[INFORMATION SHOWN Boundary: Start]

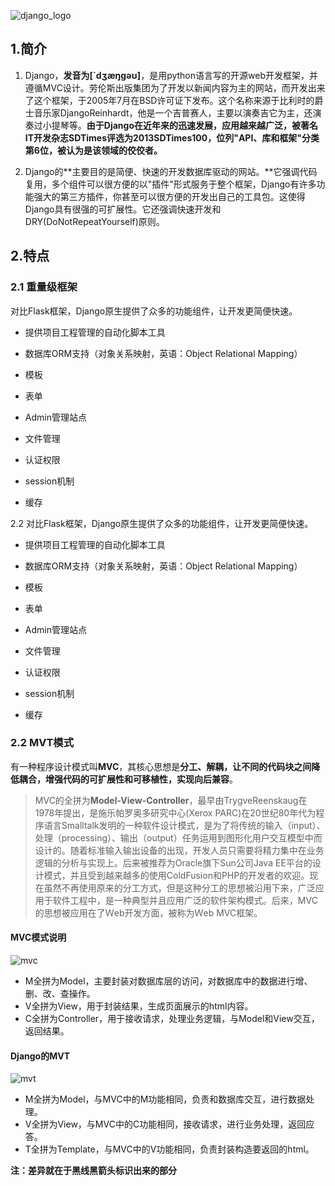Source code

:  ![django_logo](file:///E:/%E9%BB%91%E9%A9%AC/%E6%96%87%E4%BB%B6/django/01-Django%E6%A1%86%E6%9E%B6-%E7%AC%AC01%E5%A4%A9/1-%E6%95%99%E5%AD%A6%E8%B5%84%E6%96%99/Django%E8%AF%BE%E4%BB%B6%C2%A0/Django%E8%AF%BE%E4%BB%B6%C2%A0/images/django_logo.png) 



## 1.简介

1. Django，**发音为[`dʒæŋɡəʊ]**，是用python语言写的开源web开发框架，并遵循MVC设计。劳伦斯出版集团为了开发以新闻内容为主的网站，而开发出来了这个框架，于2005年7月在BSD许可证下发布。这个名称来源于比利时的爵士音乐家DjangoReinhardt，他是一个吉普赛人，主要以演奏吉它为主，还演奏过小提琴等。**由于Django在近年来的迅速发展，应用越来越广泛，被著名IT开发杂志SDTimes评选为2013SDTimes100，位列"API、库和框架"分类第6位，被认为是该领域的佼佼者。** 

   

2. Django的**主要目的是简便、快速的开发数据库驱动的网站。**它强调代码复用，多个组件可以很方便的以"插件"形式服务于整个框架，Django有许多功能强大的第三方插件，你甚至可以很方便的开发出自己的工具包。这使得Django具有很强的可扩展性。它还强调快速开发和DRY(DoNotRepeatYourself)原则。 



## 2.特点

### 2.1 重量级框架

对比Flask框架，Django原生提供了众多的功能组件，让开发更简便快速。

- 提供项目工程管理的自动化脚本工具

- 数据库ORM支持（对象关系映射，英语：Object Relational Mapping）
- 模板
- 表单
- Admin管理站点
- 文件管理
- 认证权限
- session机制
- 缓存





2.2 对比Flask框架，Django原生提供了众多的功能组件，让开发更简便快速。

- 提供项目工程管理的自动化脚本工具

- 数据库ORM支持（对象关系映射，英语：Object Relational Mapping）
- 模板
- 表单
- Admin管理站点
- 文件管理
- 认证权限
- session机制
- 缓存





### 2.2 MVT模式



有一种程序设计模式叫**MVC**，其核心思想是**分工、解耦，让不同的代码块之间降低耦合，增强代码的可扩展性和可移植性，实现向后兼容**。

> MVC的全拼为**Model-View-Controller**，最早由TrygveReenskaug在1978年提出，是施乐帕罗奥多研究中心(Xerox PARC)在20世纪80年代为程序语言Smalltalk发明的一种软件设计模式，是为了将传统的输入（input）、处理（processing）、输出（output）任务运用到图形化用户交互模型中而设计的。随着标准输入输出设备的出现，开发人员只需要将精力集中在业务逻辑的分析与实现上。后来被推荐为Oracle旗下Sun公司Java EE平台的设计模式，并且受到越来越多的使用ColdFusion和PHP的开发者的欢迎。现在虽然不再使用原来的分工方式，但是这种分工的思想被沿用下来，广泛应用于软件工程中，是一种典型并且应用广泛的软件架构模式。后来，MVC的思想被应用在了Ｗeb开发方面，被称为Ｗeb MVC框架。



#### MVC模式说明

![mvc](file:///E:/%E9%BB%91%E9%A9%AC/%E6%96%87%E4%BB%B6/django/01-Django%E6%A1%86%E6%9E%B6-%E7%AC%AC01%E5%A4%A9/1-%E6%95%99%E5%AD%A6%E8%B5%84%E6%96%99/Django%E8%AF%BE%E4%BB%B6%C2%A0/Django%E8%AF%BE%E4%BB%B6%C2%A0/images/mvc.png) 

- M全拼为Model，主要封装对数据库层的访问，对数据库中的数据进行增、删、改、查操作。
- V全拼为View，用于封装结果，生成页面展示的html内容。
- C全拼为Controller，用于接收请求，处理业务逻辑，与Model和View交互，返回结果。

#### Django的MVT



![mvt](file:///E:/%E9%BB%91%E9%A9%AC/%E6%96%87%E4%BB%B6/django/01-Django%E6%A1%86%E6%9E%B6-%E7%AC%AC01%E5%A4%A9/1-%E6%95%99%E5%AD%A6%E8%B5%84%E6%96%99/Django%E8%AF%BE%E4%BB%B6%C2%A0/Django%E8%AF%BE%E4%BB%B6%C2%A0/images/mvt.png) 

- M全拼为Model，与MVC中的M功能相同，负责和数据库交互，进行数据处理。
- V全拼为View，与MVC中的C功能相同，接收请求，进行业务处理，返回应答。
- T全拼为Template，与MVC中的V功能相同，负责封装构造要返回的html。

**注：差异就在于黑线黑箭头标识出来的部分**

[INFORMATION SHOWN Boundary: End]
[INFORMATION SHOWN Boundary: Start]

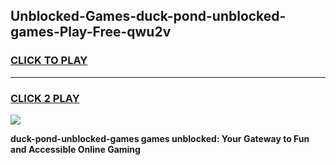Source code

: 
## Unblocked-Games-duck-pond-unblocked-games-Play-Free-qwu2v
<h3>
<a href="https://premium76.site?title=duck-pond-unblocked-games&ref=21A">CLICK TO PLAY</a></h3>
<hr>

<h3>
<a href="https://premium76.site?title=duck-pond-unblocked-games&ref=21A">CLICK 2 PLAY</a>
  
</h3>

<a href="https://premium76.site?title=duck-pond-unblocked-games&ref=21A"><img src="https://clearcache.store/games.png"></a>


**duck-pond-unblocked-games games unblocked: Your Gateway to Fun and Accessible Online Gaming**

[INFORMATION SHOWN Boundary: End]
[INFORMATION SHOWN Boundary: Start]

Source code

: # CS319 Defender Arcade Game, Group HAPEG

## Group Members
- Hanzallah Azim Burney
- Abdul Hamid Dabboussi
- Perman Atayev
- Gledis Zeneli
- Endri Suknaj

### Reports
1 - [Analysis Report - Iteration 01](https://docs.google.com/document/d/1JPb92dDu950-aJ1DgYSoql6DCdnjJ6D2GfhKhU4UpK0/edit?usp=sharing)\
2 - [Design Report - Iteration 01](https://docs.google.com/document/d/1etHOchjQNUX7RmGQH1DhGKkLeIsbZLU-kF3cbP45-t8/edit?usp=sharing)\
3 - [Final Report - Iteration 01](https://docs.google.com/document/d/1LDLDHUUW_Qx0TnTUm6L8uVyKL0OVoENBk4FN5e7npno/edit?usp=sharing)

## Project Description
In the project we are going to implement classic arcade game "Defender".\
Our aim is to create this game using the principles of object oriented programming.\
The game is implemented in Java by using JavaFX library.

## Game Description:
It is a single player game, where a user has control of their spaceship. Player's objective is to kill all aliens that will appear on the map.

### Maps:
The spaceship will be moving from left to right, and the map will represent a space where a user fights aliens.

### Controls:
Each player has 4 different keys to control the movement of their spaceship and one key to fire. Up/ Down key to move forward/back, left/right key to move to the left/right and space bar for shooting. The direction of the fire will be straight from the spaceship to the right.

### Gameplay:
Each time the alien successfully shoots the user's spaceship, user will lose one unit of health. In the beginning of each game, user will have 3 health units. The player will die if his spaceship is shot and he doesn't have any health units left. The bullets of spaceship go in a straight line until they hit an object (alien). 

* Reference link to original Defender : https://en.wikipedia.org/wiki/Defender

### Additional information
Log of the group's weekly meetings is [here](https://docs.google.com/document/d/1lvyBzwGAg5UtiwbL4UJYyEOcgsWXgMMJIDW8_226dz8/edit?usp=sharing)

[INFORMATION SHOWN Boundary: End]

_TASK OBJECTIVE_.
Wherever a line contains the string "CLICK", copy that line from the data.

_RESULT FOR THIS TASK_.
<a href="https://premium76.site?title=duck-pond-unblocked-games&ref=21A">CLICK TO PLAY</a></h3>
<a href="https://premium76.site?title=duck-pond-unblocked-games&ref=21A">CLICK 2 PLAY</a>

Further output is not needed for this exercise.